# INPUT DATA:
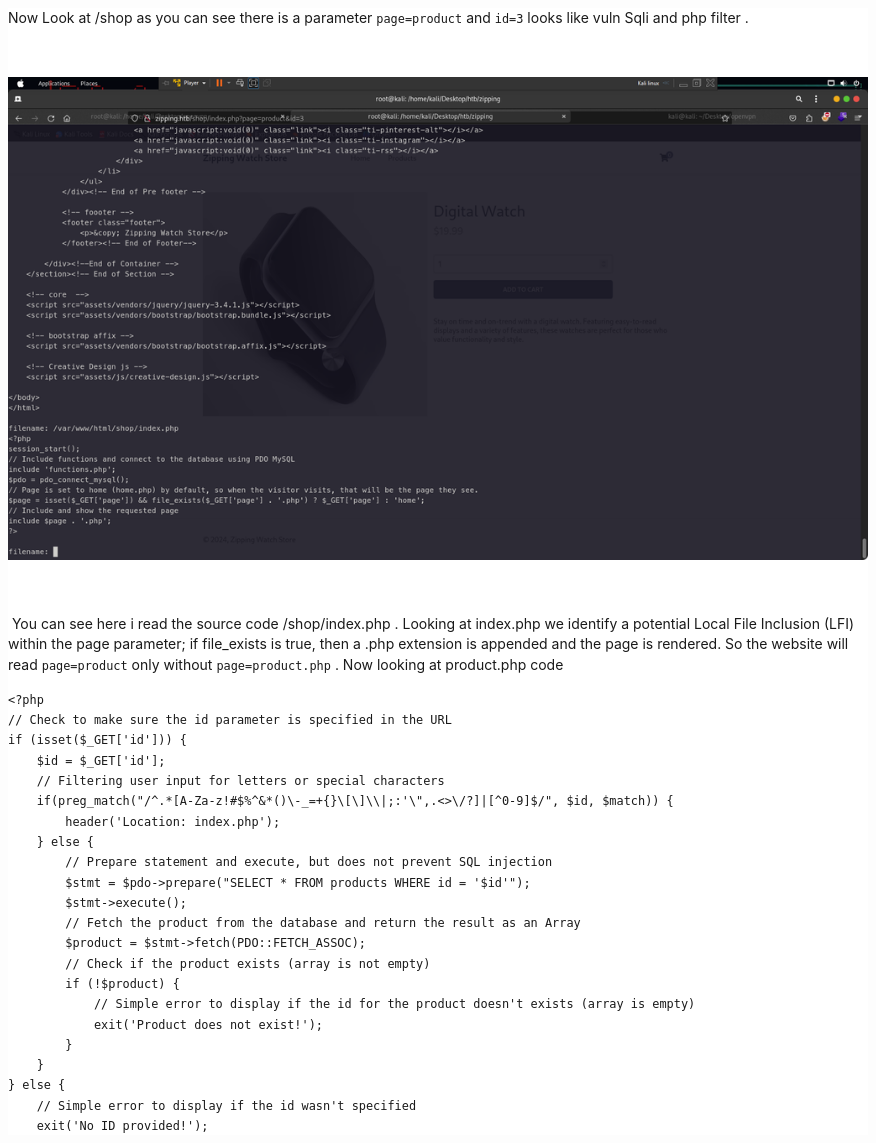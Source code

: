 

Now Look at /shop as you can see there is a parameter `page=product` and `id=3` looks like vuln Sqli and php filter . 

&nbsp;




![](images/2024-01-19-14-07-47.png)

&nbsp; 
&nbsp;


&nbsp;You can see here i read the source code /shop/index.php . Looking at index.php we identify a potential Local File Inclusion (LFI) within the page parameter; if
file_exists is true, then a .php extension is appended and the page is rendered. So the website will read `page=product` only without `page=product.php` . Now looking at product.php code 

```
<?php
// Check to make sure the id parameter is specified in the URL
if (isset($_GET['id'])) {
    $id = $_GET['id'];
    // Filtering user input for letters or special characters
    if(preg_match("/^.*[A-Za-z!#$%^&*()\-_=+{}\[\]\\|;:'\",.<>\/?]|[^0-9]$/", $id, $match)) {
        header('Location: index.php');
    } else {
        // Prepare statement and execute, but does not prevent SQL injection
        $stmt = $pdo->prepare("SELECT * FROM products WHERE id = '$id'");
        $stmt->execute();
        // Fetch the product from the database and return the result as an Array
        $product = $stmt->fetch(PDO::FETCH_ASSOC);
        // Check if the product exists (array is not empty)
        if (!$product) {
            // Simple error to display if the id for the product doesn't exists (array is empty)
            exit('Product does not exist!');
        }
    }
} else {
    // Simple error to display if the id wasn't specified
    exit('No ID provided!');
```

# ASSIGNED TASK:
Please retype the material above exactly, and omit its images.

# SOLUTION FOR THIS TASK:
Source code

: 

Now Look at /shop as you can see there is a parameter `page=product` and `id=3` looks like vuln Sqli and php filter . 

&nbsp;




![](images/2024-01-19-14-07-47.png)

&nbsp; 
&nbsp;


&nbsp;You can see here i read the source code /shop/index.php . Looking at index.php we identify a potential Local File Inclusion (LFI) within the page parameter; if
file_exists is true, then a .php extension is appended and the page is rendered. So the website will read `page=product` only without `page=product.php` . Now looking at product.php code 

```
<?php
// Check to make sure the id parameter is specified in the URL
if (isset($_GET['id'])) {
    $id = $_GET['id'];
    // Filtering user input for letters or special characters
    if(preg_match("/^.*[A-Za-z!#$%^&*()\-_=+{}\[\]\\|;:'\",.<>\/?]|[^0-9]$/", $id, $match)) {
        header('Location: index.php');
    } else {
        // Prepare statement and execute, but does not prevent SQL injection
        $stmt = $pdo->prepare("SELECT * FROM products WHERE id = '$id'");
        $stmt->execute();
        // Fetch the product from the database and return the result as an Array
        $product = $stmt->fetch(PDO::FETCH_ASSOC);
        // Check if the product exists (array is not empty)
        if (!$product) {
            // Simple error to display if the id for the product doesn't exists (array is empty)
            exit('Product does not exist!');
        }
    }
} else {
    // Simple error to display if the id wasn't specified
    exit('No ID provided!');
```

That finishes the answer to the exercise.